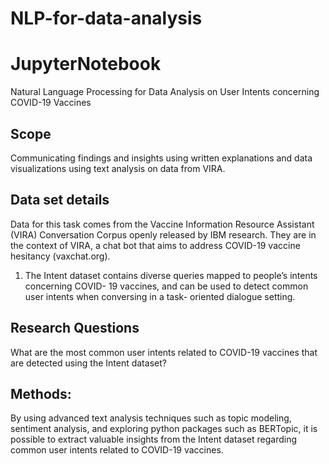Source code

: # NLP-for-data-analysis

# JupyterNotebook 
Natural Language Processing for Data Analysis on User Intents concerning COVID-19 Vaccines

## Scope
Communicating findings and insights using written explanations and data visualizations using text analysis on data from VIRA.

## Data set details
Data for this task comes from the Vaccine Information Resource Assistant (VIRA) Conversation Corpus openly released by IBM research. They are in the context of VIRA, a chat bot that aims to address COVID-19 vaccine hesitancy (vaxchat.org). 
1. The Intent dataset contains diverse queries mapped to people’s intents concerning COVID- 19 vaccines, and can be used to detect common user intents when conversing in a task- oriented dialogue setting.

## Research Questions
What are the most common user intents related to COVID-19 vaccines that are detected using the Intent dataset?

## Methods: 
By using advanced text analysis techniques such as topic modeling, sentiment analysis, and exploring python packages such as BERTopic, it is possible to extract valuable insights from the Intent dataset regarding common user intents related to COVID-19 vaccines.






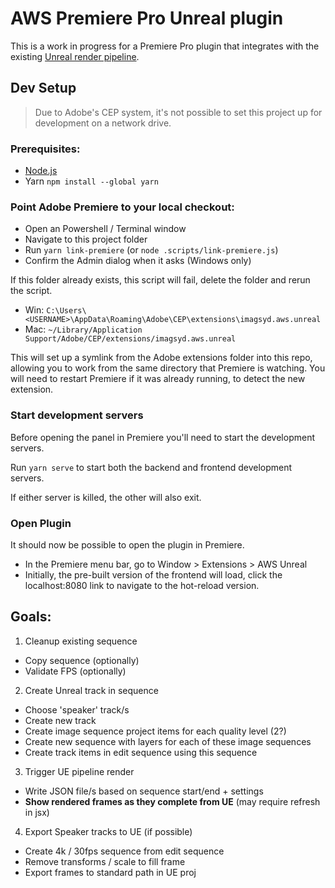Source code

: # AWS Premiere Pro Unreal plugin

This is a work in progress for a Premiere Pro plugin that integrates with the existing [Unreal render pipeline](https://bitbucket.org/imagination/aws-unreal-renderpipeline).


## Dev Setup
> Due to Adobe's CEP system, it's not possible to set this project up for development on a network drive.

### Prerequisites:
- [Node.js](https://nodejs.org/en/download/)
- Yarn `npm install --global yarn`

### Point Adobe Premiere to your local checkout:

- Open an Powershell / Terminal window
- Navigate to this project folder
- Run `yarn link-premiere` (or `node .scripts/link-premiere.js`)
- Confirm the Admin dialog when it asks (Windows only)

If this folder already exists, this script will fail, delete the folder and rerun the script.

- Win: `C:\Users\<USERNAME>\AppData\Roaming\Adobe\CEP\extensions\imagsyd.aws.unreal`
- Mac: `~/Library/Application Support/Adobe/CEP/extensions/imagsyd.aws.unreal`

This will set up a symlink from the Adobe extensions folder into this repo, allowing you to work from the same directory that Premiere is watching.
You will need to restart Premiere if it was already running, to detect the new extension.

### Start development servers

Before opening the panel in Premiere you'll need to start the development servers.

Run `yarn serve` to start both the backend and frontend development servers.

If either server is killed, the other will also exit.

### Open Plugin

It should now be possible to open the plugin in Premiere.

- In the Premiere menu bar, go to Window > Extensions > AWS Unreal
- Initially, the pre-built version of the frontend will load, click the localhost:8080 link to navigate to the hot-reload version.

## Goals:

1. Cleanup existing sequence

  - Copy sequence (optionally)
  - Validate FPS (optionally)

2. Create Unreal track in sequence

  - Choose 'speaker' track/s
  - Create new track
  - Create image sequence project items for each quality level (2?)
  - Create new sequence with layers for each of these image sequences
  - Create track items in edit sequence using this sequence

3. Trigger UE pipeline render

  - Write JSON file/s based on sequence start/end + settings
  - **Show rendered frames as they complete from UE** (may require refresh in jsx)

4. Export Speaker tracks to UE (if possible)

  - Create 4k / 30fps sequence from edit sequence
  - Remove transforms / scale to fill frame
  - Export frames to standard path in UE proj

→ **What you should do**
Output the entries above verbatim, with no picture included.

→ **Solved problem**
Source code

: # NLP-for-data-analysis

# JupyterNotebook 
Natural Language Processing for Data Analysis on User Intents concerning COVID-19 Vaccines

## Scope
Communicating findings and insights using written explanations and data visualizations using text analysis on data from VIRA.

## Data set details
Data for this task comes from the Vaccine Information Resource Assistant (VIRA) Conversation Corpus openly released by IBM research. They are in the context of VIRA, a chat bot that aims to address COVID-19 vaccine hesitancy (vaxchat.org). 
1. The Intent dataset contains diverse queries mapped to people’s intents concerning COVID- 19 vaccines, and can be used to detect common user intents when conversing in a task- oriented dialogue setting.

## Research Questions
What are the most common user intents related to COVID-19 vaccines that are detected using the Intent dataset?

## Methods: 
By using advanced text analysis techniques such as topic modeling, sentiment analysis, and exploring python packages such as BERTopic, it is possible to extract valuable insights from the Intent dataset regarding common user intents related to COVID-19 vaccines.






Source code

: # AWS Premiere Pro Unreal plugin

This is a work in progress for a Premiere Pro plugin that integrates with the existing [Unreal render pipeline](https://bitbucket.org/imagination/aws-unreal-renderpipeline).


## Dev Setup
> Due to Adobe's CEP system, it's not possible to set this project up for development on a network drive.

### Prerequisites:
- [Node.js](https://nodejs.org/en/download/)
- Yarn `npm install --global yarn`

### Point Adobe Premiere to your local checkout:

- Open an Powershell / Terminal window
- Navigate to this project folder
- Run `yarn link-premiere` (or `node .scripts/link-premiere.js`)
- Confirm the Admin dialog when it asks (Windows only)

If this folder already exists, this script will fail, delete the folder and rerun the script.

- Win: `C:\Users\<USERNAME>\AppData\Roaming\Adobe\CEP\extensions\imagsyd.aws.unreal`
- Mac: `~/Library/Application Support/Adobe/CEP/extensions/imagsyd.aws.unreal`

This will set up a symlink from the Adobe extensions folder into this repo, allowing you to work from the same directory that Premiere is watching.
You will need to restart Premiere if it was already running, to detect the new extension.

### Start development servers

Before opening the panel in Premiere you'll need to start the development servers.

Run `yarn serve` to start both the backend and frontend development servers.

If either server is killed, the other will also exit.

### Open Plugin

It should now be possible to open the plugin in Premiere.

- In the Premiere menu bar, go to Window > Extensions > AWS Unreal
- Initially, the pre-built version of the frontend will load, click the localhost:8080 link to navigate to the hot-reload version.

## Goals:

1. Cleanup existing sequence

  - Copy sequence (optionally)
  - Validate FPS (optionally)

2. Create Unreal track in sequence

  - Choose 'speaker' track/s
  - Create new track
  - Create image sequence project items for each quality level (2?)
  - Create new sequence with layers for each of these image sequences
  - Create track items in edit sequence using this sequence

3. Trigger UE pipeline render

  - Write JSON file/s based on sequence start/end + settings
  - **Show rendered frames as they complete from UE** (may require refresh in jsx)

4. Export Speaker tracks to UE (if possible)

  - Create 4k / 30fps sequence from edit sequence
  - Remove transforms / scale to fill frame
  - Export frames to standard path in UE proj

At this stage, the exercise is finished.